韓国の交通カードは一歩先行く便利さ

    佐々木朋美  [2007/03/25]

    ソウル市でバスや地下鉄に乗る際、大いに重宝するのが「交通カード」だ。これは公共交通機関の運賃を支払えるカード。その都度現金を取り出したり切符を買う手間がなくなると同時に、運賃が100ウォンほど割引されるなどの特典もある便利なものだ。

    ちなみに交通カードにはあらかじめ金額を入れた分だけ利用できるプリペイド式のものと、クレジットカード社と提携した後払い式のものがあり、利用者は好きな方を選ぶことができる。

    最近では公共交通機関だけでなく、コンビニでの支払いや募金、レジャー施設への入場料など、幅広い分野で利用できるようになった。

    そして今回、交通カードがさらに活躍の場を広げようとしている。それがタクシーへの対応だ。

    ソウル市はタクシー料金のカード決済サービスを開始すると発表した。これによりプリペイドおよび後払いの交通カードでタクシー料金の決済が可能となる。

    ソウル市では2006年8月からこれまで、41台の個人タクシーを対象にこのサービスを試験運用してきた。同市はソウルに約72,500台あるというタクシーに、上半期中にはこれを5,000台にまで増やし、2009年頃までには50,000台以上に普及させたい考えだ。

    今回のサービスにより、タクシー運賃全額を交通カードで支払うことも可能になり、また現金と交通カードの組み合わせで運賃を支払うこともできるようになる。

    ソウル市の狙い

    韓国のタクシーでは運賃を現金払いすることが多い。基本料金は、ソウル市の場合は1,900ウォンだ。しかし長距離を乗ると、当然ながらそれだけ運賃も加算される。そのため現金が不足している場合にはタクシー利用をひかえるしかない。

    クレジットカード払いに対応したタクシーもあるのだが、クレジットカードを持っていない人はやはり現金払いするしかないのが現状だ。

    その点、プリペイド式などの交通カードでタクシーが利用できるようになると、学生から老人までさまざまな人にとってタクシーが身近になり、利用の増加が見込まれ、タクシーの収益増大にもつながる。ソウル市の狙いの1つはそこにある。

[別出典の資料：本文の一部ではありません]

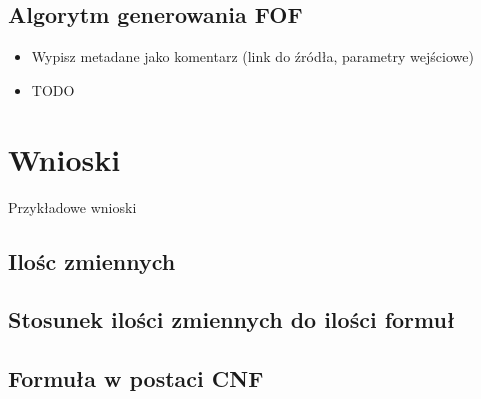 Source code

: \documentclass[a4paper,12pt]{article}
\begin{document}
\subsection{Algorytm generowania FOF}
\begin{itemize}
  \item Wypisz metadane jako komentarz (link do źródła, parametry wejściowe)
  \item TODO
\end{itemize}

\section{Wnioski}

Przykładowe wnioski

\subsection{Ilośc zmiennych}

\subsection{Stosunek ilości zmiennych do ilości formuł}

\subsection{Formuła w postaci CNF}

\printglossary[type=\acronymtype]
\printglossary
\end{document}
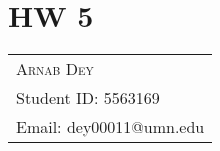 \section{HW 5}
\begin{tabularx}{\textwidth}{l}
	\hspace*{-0.8cm}\large\textsc{Arnab Dey}\\
	\hspace*{-0.8cm}Student ID: 5563169\\
	\hspace*{-0.8cm}Email: dey00011@umn.edu\\
\end{tabularx}
\bigskip
\par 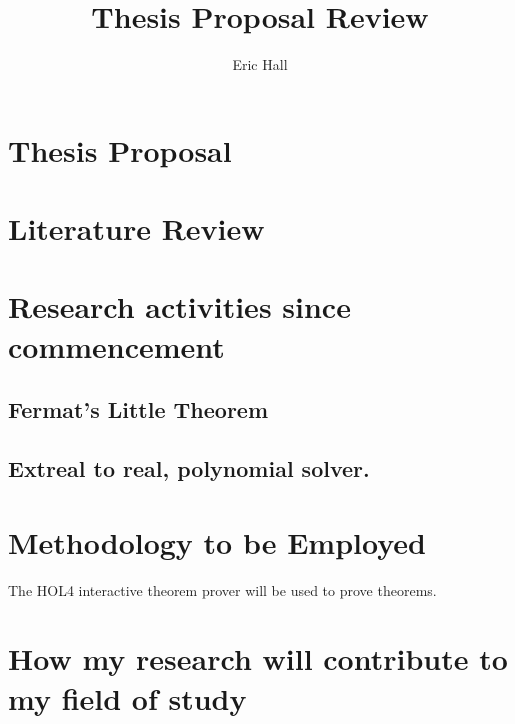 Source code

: \documentclass{article}
\title{Thesis Proposal Review}
\author{Eric Hall}
\begin{document}
\maketitle

\section{Thesis Proposal}

 	 

\section{Literature Review}

\section{Research activities since commencement}

\subsection {Fermat's Little Theorem}

\subsection {}

\subsection {Extreal to real, polynomial solver.}


\section{Methodology to be Employed}

The HOL4 interactive theorem prover will be used to prove theorems.

\section{How my research will contribute to my field of study}
\end{document}
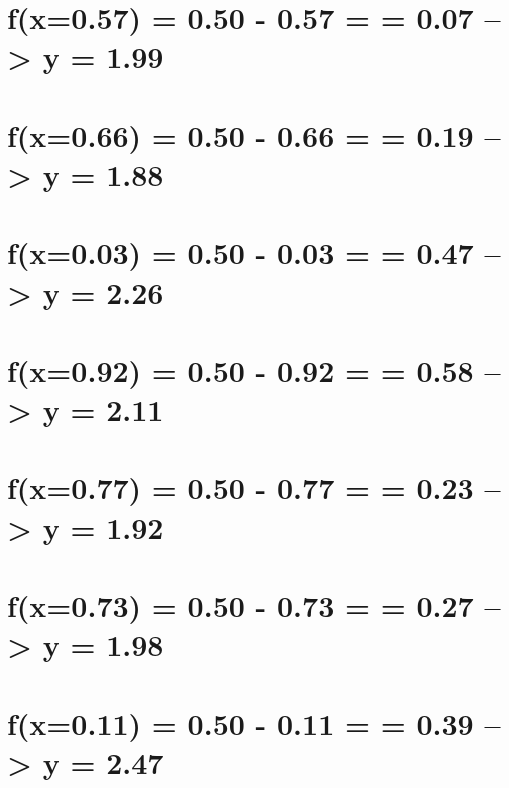 \documentclass[
  letterpaper,
  DIV=11,
  numbers=noendperiod]{scrreprt}
\begin{document}
{

\chapter{f(x=0.57) = 0.50 - 0.57 = \textbar{} = 0.07
--\textgreater{} y = 1.99}\label{fx0.57-0.50---0.57--0.07-0.07-y-1.99}


\chapter{f(x=0.66) = 0.50 - 0.66 = \textbar{} = 0.19
--\textgreater{} y = 1.88}\label{fx0.66-0.50---0.66--0.19-0.19-y-1.88}


\chapter{f(x=0.03) = 0.50 - 0.03 = \textbar{} = 0.47
--\textgreater{} y = 2.26}\label{fx0.03-0.50---0.03-0.47-0.47-y-2.26}


\chapter{f(x=0.92) = 0.50 - 0.92 = \textbar{} = 0.58
--\textgreater{} y = 2.11}\label{fx0.92-0.50---0.92--0.58-0.58-y-2.11}


\chapter{f(x=0.77) = 0.50 - 0.77 = \textbar{} = 0.23
--\textgreater{} y = 1.92}\label{fx0.77-0.50---0.77--0.23-0.23-y-1.92}


\chapter{f(x=0.73) = 0.50 - 0.73 = \textbar{} = 0.27
--\textgreater{} y = 1.98}\label{fx0.73-0.50---0.73--0.27-0.27-y-1.98}


\chapter{f(x=0.11) = 0.50 - 0.11 = \textbar{} = 0.39
--\textgreater{} y = 2.47}\label{fx0.11-0.50---0.11-0.39-0.39-y-2.47}

}
\end{document}

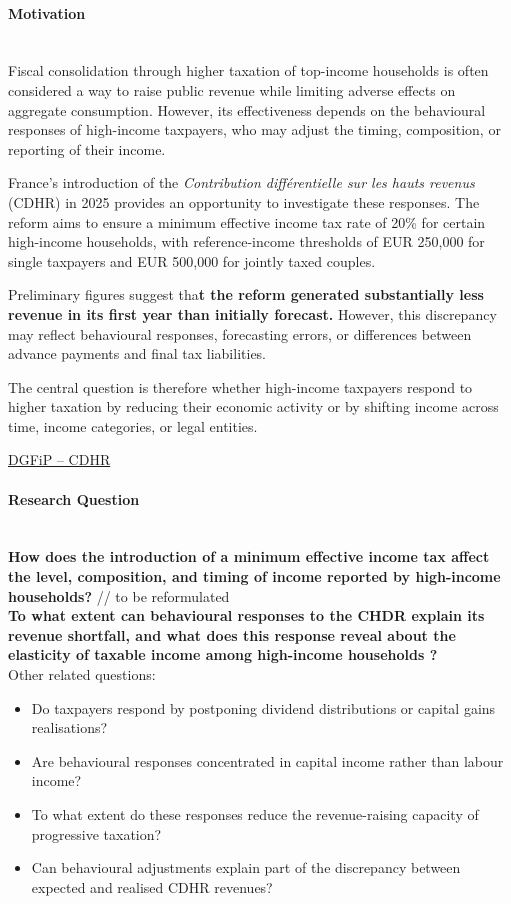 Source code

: \documentclass{article}
\begin{document}
\paragraph{Motivation} \\

Fiscal consolidation through higher taxation of top-income households is often considered a way to raise public revenue while limiting adverse effects on aggregate consumption. However, its effectiveness depends on the behavioural responses of high-income taxpayers, who may adjust the timing, composition, or reporting of their income.

France's introduction of the \textit{Contribution différentielle sur les hauts revenus} (CDHR) in 2025 provides an opportunity to investigate these responses. The reform aims to ensure a minimum effective income tax rate of 20\% for certain high-income households, with reference-income thresholds of EUR 250,000 for single taxpayers and EUR 500,000 for jointly taxed couples.

Preliminary figures suggest tha\textbf{t the reform generated substantially less revenue in its first year than initially forecast. }However, this discrepancy may reflect behavioural responses, forecasting errors, or differences between advance payments and final tax liabilities.

The central question is therefore whether high-income taxpayers respond to higher taxation by reducing their economic activity or by shifting income across time, income categories, or legal entities.

\href{https://www.impots.gouv.fr/actualite/contribution-differentielle-sur-les-hauts-revenus-cdhr}{DGFiP -- CDHR}

\paragraph{Research Question} \\

\textbf{How does the introduction of a minimum effective income tax affect the level, composition, and timing of income reported by high-income households?} // to be reformulated \\
\textbf{To what extent can behavioural responses to the CHDR explain its revenue shortfall, and what does this response reveal about the elasticity of taxable income among high-income households ?} \\
\noindent Other related questions: 
\begin{itemize}
    \item Do taxpayers respond by postponing dividend distributions or capital gains realisations?
    \item Are behavioural responses concentrated in capital income rather than labour income?
    \item To what extent do these responses reduce the revenue-raising capacity of progressive taxation?
    \item Can behavioural adjustments explain part of the discrepancy between expected and realised CDHR revenues?
\end{itemize}
\end{document}
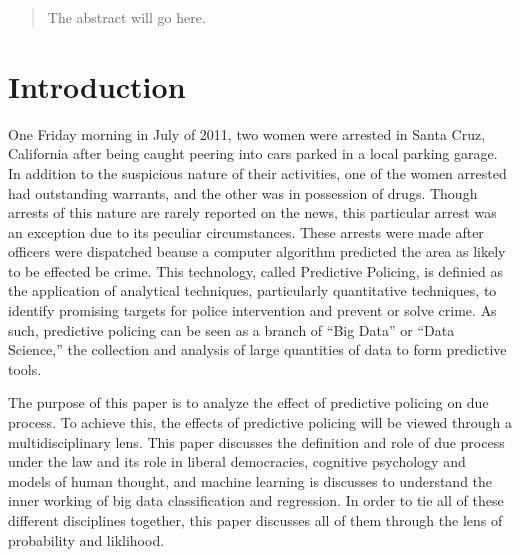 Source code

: \documentclass[12pt]{article} %
\begin{document}
\clearpage\thispagestyle{empty}\addtocounter{page}{-1}
\tableofcontents %
\newpage %


\begin{abstract}
The abstract will go here.
\end{abstract}
\newpage
\section{Introduction}\label{sec:introduction} %

One Friday morning in July of 2011, two women were arrested in Santa Cruz, California after being caught peering into cars parked in a local parking garage. In addition to the suspicious nature of their activities, one of the women arrested had outstanding warrants, and the other was in possession of drugs. Though arrests of this nature are rarely reported on the news, this particular arrest was an exception due to its peculiar circumstances. These arrests were made after officers were dispatched beause a computer algorithm predicted the area as likely to be effected be crime. \cite{nyt} 
This technology, called Predictive Policing, is definied as the application of analytical techniques, particularly quantitative techniques, to identify promising targets for police intervention and prevent or solve crime. \cite{perryetal} As such, predictive policing can be seen as a branch of ``Big Data'' or ``Data Science,'' the collection and analysis of large quantities of data to form predictive tools.

The purpose of this paper is to analyze the effect of predictive policing on due process. To achieve this, the effects of predictive policing will be viewed through a multidisciplinary lens. This paper discusses the definition and role of due process under the law and its role in liberal democracies, cognitive psychology and models of human thought, and machine learning is discusses to understand the inner working of big data classification and regression. In order to tie all of these different disciplines together, this paper discusses all of them through the lens of probability and liklihood.
\end{document}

    またカード払いにすると、現金と異なりお金の流れが透明になる効果も見込まれる。さらにタクシーをより多くの人が利用するようになると自家用車の利用もひかえられるため、「渋滞や、(自動車による)ソウルの大気汚染を減らすのにも一役かう」とソウル市では説明している。

    逆に仕事が多くなるのはタクシーだが、今回新しく開発された車載用決済機器は、交通カードでの決済はもちろんのこと、領収書の発行、携帯電話のハンズフリーセットなどが一体型となっているため、車内や業務が煩雑になるということも避けられる。

    こうして見ると交通カードがタクシーに対応することのメリットはさまざまあるが、実際に運用すると問題点が出てくる可能性もある。ソウル市では今後モニタリングを実施してサービスの充実に努めていく予定だ。

    また、今後はバスや地下鉄のように、タクシーでも交通カード利用による割引を適用するなど、関連制度を改正していきたい考えだ。